On the other side, Romney and McCain both seemed “entitled” as well, but it didn’t seem to hurt them. Some misogyny indeed.

I mean, they both lost, but running against Obama tends to turn out that way.

Honestly, my problem with Hillary Clinton is that she played the part of the dutiful political wife until she was absolutely sure her husband was finished. Why didn’t she run for president - or for anything, really - in 1992? Was he more qualified than her? If that’s so, what does it say that she wanted lead the country, while not being the first choice for leader in her own home? Is that who America wants for its first female President?

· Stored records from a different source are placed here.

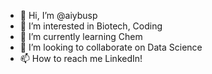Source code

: - 👋 Hi, I’m @aiybusp
- 👀 I’m interested in Biotech, Coding
- 🌱 I’m currently learning Chem
- 💞️ I’m looking to collaborate on Data Science
- 📫 How to reach me LinkedIn!

<!---
aiybusp/aiybusp is a ✨ special ✨ repository because its `README.md` (this file) appears on your GitHub profile.
You can click the Preview link to take a look at your changes.
--->
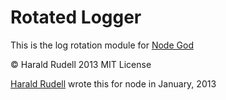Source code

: # Rotated Logger

This is the log rotation module for [Node God](https://github.com/haraldrudell/nodegod)

© Harald Rudell 2013 MIT License

 [Harald Rudell](http://www.haraldrudell.com) wrote this for node in January, 2013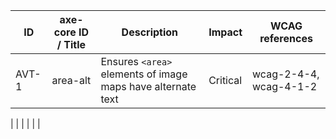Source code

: | ID | axe-core ID / Title | Description | Impact | WCAG references |
|---|---|-----|---|---|
| AVT-1 | area-alt | Ensures `<area>` elements of image maps have alternate text | Critical | wcag-2-4-4, wcag-4-1-2 |

| <!--ID--> | <!--axe-core ID / Title--> | <!--Description--> | <!--Impact--> | <!--WCAG references--> |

Go find an interview she did with Bill back in the day. The one with the extended “Rodham” spiel.
She’s smug personified.

Seriously I don’t think she was all that smug. She just lacks charisma. I don’t think she’s ever been anymore entitled, smug, or pushy than any other politician. YMM obviously V.

I appreciate the passion and commitment you obviously bring to your support of the Green Party. But you fail to address how this passion and commitment can – and has – set back progress in the areas the party supposedly cares most about.

No one can doubt that the Trump administration was far more damaging to environmental concerns than a Hillary Clinton administration would have been. Yet in 2016 thousands of swing state Green voters chose the perfect over the good – or even the good over the neutral – and helped elect Trump. Voting for their ideals instead of the lesser evil helped the greater evil prevail.

You don’t say what state you live in, and if it’s a safe blue (or red) state, I say go for it. But I will never forgive these swing state Greens.

It was the same idea, but this time it was the Republicans’ doing. Of course, in 1889 the Republicans weren’t much like the Republicans of today, and similarly with the Democrats.

Fun fact: when the statehood papers for both Dakotas were brought to President Benjamin Harrison for his signatures, he shuffled them so no one would know which one first became a state.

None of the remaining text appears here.